Los presos por las protestas en el país que vio a nacer al libertador caraceño, Simón Bolívar, han alcanzado cifras colosales en los dos últimos meses: la ONG Foro Penal Venezolano estima que 2.977 personas fueron detenidas en los dos meses de protestas. El director ejecutivo de la organización, Alfredo Romero, ha anunciado que “más del 80% son jóvenes”.

Una situación agravada por el conflicto entre la Fiscalía Civil, que preveía penas laxas y concesiones de libertades “plenas”, y los tribunales militares que “exigían la privación, violando el estado de derecho, violando el libre proceso”, los cuales han tramitado un volumen considerable de las penas.

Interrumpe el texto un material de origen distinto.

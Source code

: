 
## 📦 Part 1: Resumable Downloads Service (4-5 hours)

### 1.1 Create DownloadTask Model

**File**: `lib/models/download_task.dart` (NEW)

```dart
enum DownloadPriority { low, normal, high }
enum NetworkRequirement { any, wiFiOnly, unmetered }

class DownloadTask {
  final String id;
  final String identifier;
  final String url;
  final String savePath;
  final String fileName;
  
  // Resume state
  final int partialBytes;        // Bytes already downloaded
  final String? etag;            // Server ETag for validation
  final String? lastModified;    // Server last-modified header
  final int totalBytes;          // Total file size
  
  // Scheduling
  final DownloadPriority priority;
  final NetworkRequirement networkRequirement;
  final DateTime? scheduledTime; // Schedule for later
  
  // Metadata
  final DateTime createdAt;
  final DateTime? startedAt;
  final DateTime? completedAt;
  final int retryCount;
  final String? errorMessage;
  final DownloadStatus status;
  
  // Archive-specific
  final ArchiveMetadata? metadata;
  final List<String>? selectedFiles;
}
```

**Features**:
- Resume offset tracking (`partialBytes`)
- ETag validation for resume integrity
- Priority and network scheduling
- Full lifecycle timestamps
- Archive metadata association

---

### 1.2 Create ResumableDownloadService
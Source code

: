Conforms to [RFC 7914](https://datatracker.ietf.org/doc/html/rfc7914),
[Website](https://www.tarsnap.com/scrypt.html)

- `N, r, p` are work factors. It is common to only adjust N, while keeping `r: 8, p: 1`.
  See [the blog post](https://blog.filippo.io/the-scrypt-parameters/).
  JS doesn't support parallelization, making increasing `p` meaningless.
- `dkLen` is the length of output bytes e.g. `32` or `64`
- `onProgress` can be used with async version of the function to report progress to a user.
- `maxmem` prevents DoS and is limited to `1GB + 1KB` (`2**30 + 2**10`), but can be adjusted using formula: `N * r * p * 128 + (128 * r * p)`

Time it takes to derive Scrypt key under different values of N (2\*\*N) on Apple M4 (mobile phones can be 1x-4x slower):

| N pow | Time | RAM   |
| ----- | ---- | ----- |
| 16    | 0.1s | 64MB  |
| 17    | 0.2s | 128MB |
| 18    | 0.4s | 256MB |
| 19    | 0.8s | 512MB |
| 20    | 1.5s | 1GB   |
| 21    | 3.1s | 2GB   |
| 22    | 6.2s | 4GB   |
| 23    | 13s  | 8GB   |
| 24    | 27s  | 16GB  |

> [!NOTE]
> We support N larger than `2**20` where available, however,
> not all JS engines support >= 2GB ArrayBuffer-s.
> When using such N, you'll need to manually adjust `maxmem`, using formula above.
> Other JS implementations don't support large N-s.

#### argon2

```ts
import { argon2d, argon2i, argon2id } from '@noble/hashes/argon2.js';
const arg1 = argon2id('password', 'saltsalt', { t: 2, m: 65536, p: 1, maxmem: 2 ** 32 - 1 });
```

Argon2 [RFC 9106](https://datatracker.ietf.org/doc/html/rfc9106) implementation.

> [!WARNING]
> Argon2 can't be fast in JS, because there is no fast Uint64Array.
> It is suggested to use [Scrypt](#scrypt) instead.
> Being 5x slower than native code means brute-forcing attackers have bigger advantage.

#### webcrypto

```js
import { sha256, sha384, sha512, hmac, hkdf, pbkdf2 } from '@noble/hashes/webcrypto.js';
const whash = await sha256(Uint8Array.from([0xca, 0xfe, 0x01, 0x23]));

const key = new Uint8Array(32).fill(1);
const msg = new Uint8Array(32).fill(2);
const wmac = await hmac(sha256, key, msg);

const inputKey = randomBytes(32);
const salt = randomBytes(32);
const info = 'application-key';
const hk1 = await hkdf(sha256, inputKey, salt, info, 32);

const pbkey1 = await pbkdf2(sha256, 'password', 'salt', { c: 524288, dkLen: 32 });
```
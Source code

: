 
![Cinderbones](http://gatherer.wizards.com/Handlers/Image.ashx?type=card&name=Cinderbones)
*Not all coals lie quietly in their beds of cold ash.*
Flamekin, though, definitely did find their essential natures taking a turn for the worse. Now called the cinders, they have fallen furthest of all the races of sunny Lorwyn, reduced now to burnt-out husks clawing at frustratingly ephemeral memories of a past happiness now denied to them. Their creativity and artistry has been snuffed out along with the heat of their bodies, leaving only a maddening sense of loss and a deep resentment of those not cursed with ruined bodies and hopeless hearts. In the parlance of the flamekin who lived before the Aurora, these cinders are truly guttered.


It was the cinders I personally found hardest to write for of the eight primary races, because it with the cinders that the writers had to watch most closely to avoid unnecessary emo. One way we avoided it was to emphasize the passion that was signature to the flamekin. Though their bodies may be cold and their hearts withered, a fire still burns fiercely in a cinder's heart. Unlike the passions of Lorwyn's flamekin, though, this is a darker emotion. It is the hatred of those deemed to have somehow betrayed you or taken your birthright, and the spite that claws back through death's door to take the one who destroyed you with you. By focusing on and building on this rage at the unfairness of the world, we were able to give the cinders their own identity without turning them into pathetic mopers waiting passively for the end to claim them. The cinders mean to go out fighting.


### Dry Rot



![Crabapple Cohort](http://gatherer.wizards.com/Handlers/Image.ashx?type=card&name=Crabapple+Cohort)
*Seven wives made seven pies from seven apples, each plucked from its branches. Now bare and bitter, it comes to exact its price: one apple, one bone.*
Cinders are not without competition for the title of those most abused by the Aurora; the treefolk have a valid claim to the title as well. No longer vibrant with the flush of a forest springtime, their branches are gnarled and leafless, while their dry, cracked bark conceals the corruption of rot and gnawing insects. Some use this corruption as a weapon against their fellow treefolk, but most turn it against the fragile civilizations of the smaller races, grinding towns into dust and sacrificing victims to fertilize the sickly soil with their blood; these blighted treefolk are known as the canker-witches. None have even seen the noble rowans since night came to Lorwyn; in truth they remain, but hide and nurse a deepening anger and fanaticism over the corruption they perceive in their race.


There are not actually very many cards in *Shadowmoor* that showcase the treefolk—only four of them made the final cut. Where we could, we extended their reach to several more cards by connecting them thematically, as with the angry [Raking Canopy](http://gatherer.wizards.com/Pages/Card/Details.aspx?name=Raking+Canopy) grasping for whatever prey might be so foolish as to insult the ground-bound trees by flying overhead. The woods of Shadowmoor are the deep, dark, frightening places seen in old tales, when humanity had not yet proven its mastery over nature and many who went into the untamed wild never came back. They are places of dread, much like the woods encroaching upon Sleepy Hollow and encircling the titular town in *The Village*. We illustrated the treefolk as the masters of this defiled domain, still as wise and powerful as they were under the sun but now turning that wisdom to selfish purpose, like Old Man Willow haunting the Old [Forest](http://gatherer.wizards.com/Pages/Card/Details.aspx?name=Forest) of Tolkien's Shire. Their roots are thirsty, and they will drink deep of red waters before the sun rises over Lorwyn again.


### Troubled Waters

Mención aparte merece el lóbrego e incierto destino de los presos políticos en la nación cuya forma de gobierno es la República Federal Presidencialista. Henrique Capriles, dirigente del partido opositor Primero Justicia e inhabilitado por el gobierno de Nicolás Maduro, ha alertado de que “331 civiles han sido llevados a los tribunales militares” y 168 permanecen detenidos bajo la “jurisdicción militar”.

Además, ha señalado que la diferencia de cifras sobre fallecidos se debe a que “hay unos casos que se están investigando” para diagnosticar si se correspondieron con la violencia o están vinculadas a la “lucha por restablecer la Constitución del pueblo venezolano”.